78% of enterprises are running agentic AI pilots. Only 14% have reached production scale. That means for every 78 companies that started, only 11 are actually running it — the other 67 are stuck somewhere in between.
Accenture's own survey is even blunter: only 32% of leaders report sustained, company-wide AI impact. If this were a technology problem, it'd be fixable. But Accenture's diagnosis says something different. It's not a technology gap — it's a deployment methodology gap.
Why do pilots die?
At Knowledge 2026 in May, what made the ServiceNow + Accenture announcement interesting wasn't the technology. What they unveiled was a methodology.
It's called the Forward Deployed Engineering (FDE) Program. The model was originally invented by Palantir in the early 2010s, when intelligence agency clients couldn't articulate what they actually needed. Palantir's solution: send engineers directly inside the client environment. Not to build against a spec — but to build under real constraints, in real time.
That model is now spreading across the AI industry. Anthropic just launched a $1.5B joint venture built around it. OpenAI is doing the same at $10B. ServiceNow + Accenture's FDE Program is the enterprise workflow version.
Digital Applied's March 2026 survey of 650 enterprise technology leaders identified five root causes of pilot failure:
- Legacy system integration complexity
63% cited this as their #1 blocker. The AI works — connecting it to existing ERPs and CRMs turns out to be much harder than expected. - Output quality degradation at volume
58%. Works great in test environments, then falls apart on edge cases in production. - Missing monitoring infrastructure
54%. There's often no system to track what decisions the agent is actually making. - Unclear organizational ownership
49%. "Whose job is this?" doesn't get answered before deployment begins. - Insufficient domain training data
41%. General-purpose models can't handle company-specific edge cases.
Here's the pattern: none of these are fundamentally technology problems — they're deployment process problems. The AI works.

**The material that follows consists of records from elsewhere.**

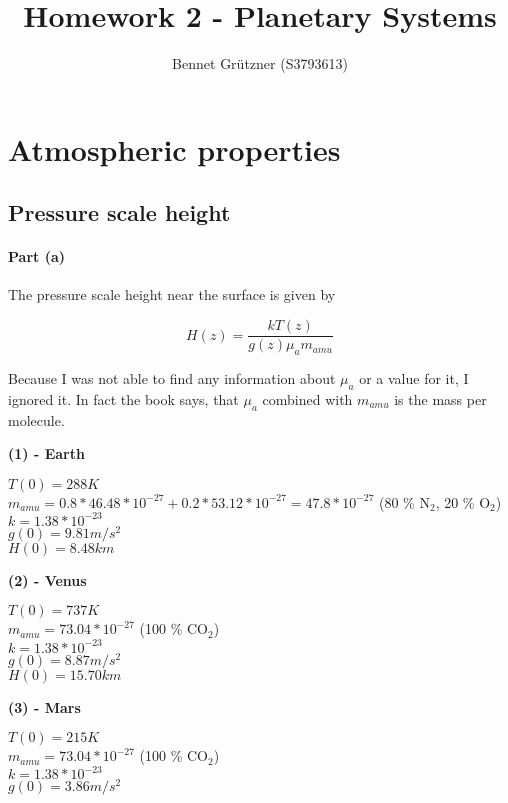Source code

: \documentclass[12pt,a4paper]{article}
\author{Bennet Grützner (S3793613)}
\title{Homework 2 - Planetary Systems}
\begin{document}
\maketitle
\tableofcontents

\section{Atmospheric properties}

\subsection{Pressure scale height}

\paragraph{Part (a)}

The pressure scale height near the surface is given by 

$$H(z) = \frac{k T(z)}{g(z) \mu_a m_{amu}}$$

Because I was not able to find any information about $\mu_a$ or a value for it, I ignored it. In fact the book says, that $\mu_a$ combined with $m_{amu}$ is the mass per molecule.

\textbf{(1) - Earth}

$T(0) = 288 K$ \\
$m_{amu} = 0.8 * 46.48 * 10^{-27} + 0.2 * 53.12 * 10^{-27} = 47.8 * 10^{-27}$ (80 \% N${}_2$, 20 \% O${}_2$) \\
$k = 1.38 * 10^{-23}$ \\
$g(0) = 9.81 m/s^2$ \\

$H(0) = 8.48 km$

\textbf{(2) - Venus}

$T(0) = 737 K$ \\
$m_{amu} = 73.04 * 10^{-27}$ (100 \% CO${}_2$) \\
$k = 1.38 * 10^{-23}$ \\
$g(0) = 8.87 m/s^2$ \\


$H(0) = 15.70 km$

\textbf{(3) - Mars}

$T(0) = 215 K$ \\
$m_{amu} = 73.04 * 10^{-27}$ (100 \% CO${}_2$) \\
$k = 1.38 * 10^{-23}$ \\
$g(0) = 3.86 m/s^2$ \\
\end{document}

What breaks is connecting it to your company's reality.
What changes when you go inside?
The FDE model is straightforward: engineers embed directly inside the client environment and build agents on live enterprise systems — in this case, on the ServiceNow AI Platform.
| Traditional approach | FDE approach | |
|---|---|---|
| Where built | Remote, from vendor office | Embedded inside client environment |
| Requirements | Spec documents and meetings | Direct observation + real-time iteration |
| Validation environment | Simulations and sample data | Live production data |
| Deployment target | Successful pilot | Enterprise scale from day one |
| Governance | Separate management system | Unified AI Control Tower |
ServiceNow SVP John Aisien put it this way: "Our teams are in the customers' environments, implementing ServiceNow and third-party building blocks — and proving value metrics on the ground." Value isn't demonstrated before deployment begins. It's created during deployment.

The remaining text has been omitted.